When thinking about their wedding, Victoria Bata and Alec Meacham quickly realized that it could be anything they wanted it to be. “Suddenly, we thought, ‘Oh, we could just have our wedding be exactly like a regular night that we love.’ Or, specifically, like our two favorite nights of the year, which are Passover and Thanksgiving,” says Victoria, a TV writer and director.
“We also were inspired by the Friday night of a wedding weekend. Everything’s fresh and everyone’s just seeing each other for the first time, and you just drink and eat and it’s easy,” she says. She wanted the wedding to be just like that. “And then being like, ‘Hey, but then you guys all get to leave the next day,’ and that’s it. (You also only need one outfit.)
Brevity was also a logistical necessity. At the time, Victoria was working on the Atlanta set of the Hulu show Tell Me Lies. “You can’t really miss days on set,” she explains. “In the schedule, when we got married...it all changed because of the strikes.” She ended up working in Atlanta until late Thursday night before heading to the airport. She arrived back in Los Angeles late and had a quiet Friday with Alec, who is a producer with De Line Pictures. “We were very strict with everyone that we were not going to hang out with them aside from at the wedding,” she says. “On Friday, Alec and I went to dinner at Chi Spacca by ourselves. It was amazing.”
Victoria and Alec, who met as students at Johns Hopkins, were together for 13 years before marrying. “There was another thing that probably kept us from getting married for a long time,” she confesses. “Alec’s dad died when he was 16 and my mom died when I was 13. I think we always knew that the night that we were getting married was going to have an air of bittersweetness to it, because there were going to be two very large figures who weren’t there.” Simple gestures helped them feel like they were honoring their parents and keeping them present.
The relaxed, phone-free night was just what the couple had pictured. “It was exactly what we wanted, with people who we’re close with and who we loved so much.

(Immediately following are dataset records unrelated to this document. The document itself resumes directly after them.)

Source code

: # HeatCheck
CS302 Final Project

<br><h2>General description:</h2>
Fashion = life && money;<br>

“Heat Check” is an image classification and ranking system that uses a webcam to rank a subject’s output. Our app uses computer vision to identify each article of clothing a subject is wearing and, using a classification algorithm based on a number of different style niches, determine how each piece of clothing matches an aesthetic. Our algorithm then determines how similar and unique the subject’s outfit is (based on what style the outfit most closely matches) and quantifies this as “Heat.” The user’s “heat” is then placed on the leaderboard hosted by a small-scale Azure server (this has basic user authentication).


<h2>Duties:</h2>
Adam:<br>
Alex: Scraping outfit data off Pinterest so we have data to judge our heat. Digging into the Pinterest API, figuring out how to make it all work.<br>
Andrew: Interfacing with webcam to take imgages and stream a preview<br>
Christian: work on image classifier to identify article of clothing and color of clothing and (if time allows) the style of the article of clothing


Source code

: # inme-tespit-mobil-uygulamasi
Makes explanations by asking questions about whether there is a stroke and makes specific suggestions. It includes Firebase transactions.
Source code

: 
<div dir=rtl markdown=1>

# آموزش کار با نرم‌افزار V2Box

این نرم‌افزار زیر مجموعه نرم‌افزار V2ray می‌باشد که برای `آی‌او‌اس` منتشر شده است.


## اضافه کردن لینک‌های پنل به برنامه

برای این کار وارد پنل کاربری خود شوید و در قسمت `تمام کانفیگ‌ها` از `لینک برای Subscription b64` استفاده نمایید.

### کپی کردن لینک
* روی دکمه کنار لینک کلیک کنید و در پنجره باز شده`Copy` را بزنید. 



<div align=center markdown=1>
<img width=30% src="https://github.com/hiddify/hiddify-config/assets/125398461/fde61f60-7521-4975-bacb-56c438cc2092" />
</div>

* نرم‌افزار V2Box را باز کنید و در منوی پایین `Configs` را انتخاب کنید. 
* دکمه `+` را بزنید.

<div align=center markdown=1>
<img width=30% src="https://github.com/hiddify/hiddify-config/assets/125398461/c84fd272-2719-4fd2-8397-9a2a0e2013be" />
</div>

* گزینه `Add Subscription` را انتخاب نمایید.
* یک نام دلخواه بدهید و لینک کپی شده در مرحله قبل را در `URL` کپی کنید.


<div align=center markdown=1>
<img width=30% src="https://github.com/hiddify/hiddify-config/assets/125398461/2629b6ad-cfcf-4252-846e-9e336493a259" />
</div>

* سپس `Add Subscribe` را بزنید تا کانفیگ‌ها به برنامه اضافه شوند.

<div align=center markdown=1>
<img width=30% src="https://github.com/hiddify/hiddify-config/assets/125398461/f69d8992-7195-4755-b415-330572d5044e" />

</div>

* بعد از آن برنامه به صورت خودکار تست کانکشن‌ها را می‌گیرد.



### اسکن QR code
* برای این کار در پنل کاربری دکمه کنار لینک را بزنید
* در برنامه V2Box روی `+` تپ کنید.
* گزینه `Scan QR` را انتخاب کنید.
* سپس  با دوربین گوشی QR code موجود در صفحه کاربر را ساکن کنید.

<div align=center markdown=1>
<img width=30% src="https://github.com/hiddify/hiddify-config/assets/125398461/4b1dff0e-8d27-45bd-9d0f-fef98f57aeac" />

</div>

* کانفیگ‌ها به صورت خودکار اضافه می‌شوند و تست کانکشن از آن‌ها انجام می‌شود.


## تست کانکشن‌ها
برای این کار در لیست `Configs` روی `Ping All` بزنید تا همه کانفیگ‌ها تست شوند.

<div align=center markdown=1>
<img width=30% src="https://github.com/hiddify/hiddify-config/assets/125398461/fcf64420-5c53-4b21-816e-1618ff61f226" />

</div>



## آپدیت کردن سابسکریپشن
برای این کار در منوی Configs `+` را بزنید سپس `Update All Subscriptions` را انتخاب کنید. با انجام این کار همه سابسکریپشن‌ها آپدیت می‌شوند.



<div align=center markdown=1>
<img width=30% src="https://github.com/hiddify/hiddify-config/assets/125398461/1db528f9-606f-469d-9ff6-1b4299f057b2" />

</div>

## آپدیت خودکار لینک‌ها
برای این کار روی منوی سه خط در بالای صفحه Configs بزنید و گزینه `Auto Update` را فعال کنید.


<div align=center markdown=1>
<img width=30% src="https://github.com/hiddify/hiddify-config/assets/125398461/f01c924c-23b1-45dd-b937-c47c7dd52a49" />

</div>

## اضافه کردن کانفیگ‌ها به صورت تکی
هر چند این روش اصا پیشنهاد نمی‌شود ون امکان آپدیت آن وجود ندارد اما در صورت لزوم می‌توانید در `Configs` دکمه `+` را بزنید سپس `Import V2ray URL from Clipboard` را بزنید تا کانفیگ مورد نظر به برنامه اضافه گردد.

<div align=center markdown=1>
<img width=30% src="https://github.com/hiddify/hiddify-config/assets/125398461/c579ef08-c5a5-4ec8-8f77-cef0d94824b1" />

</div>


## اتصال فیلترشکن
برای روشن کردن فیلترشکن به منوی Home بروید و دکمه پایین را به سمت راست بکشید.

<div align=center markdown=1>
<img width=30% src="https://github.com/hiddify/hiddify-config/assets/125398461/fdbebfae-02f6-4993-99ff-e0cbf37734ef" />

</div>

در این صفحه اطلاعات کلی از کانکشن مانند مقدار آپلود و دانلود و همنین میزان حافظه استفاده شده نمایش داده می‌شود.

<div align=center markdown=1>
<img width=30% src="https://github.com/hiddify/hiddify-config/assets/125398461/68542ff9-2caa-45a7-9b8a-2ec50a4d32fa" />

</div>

It wasn’t even a normal wedding. There wasn’t a procession or anything. We drank during the ceremony. But even with all of that, it was totally overwhelming,” Victoria says. And at 1 A.M., they quietly slipped away and walked home in the rain, as the guests kept the party going. Read on for how it all went down.
The Location
Finding a restaurant that could seat up to 120 people and had a full bar (Victoria and Alec love martinis) was more difficult than initially anticipated. Suffice to say, the couple was thrilled when they ultimately decided on Gwen, chef Curtis Stone’s Michelin-starred restaurant and butcher shop. “We went to dinner there with our friends one night to try it out, and we were like, ‘This is amazing.’”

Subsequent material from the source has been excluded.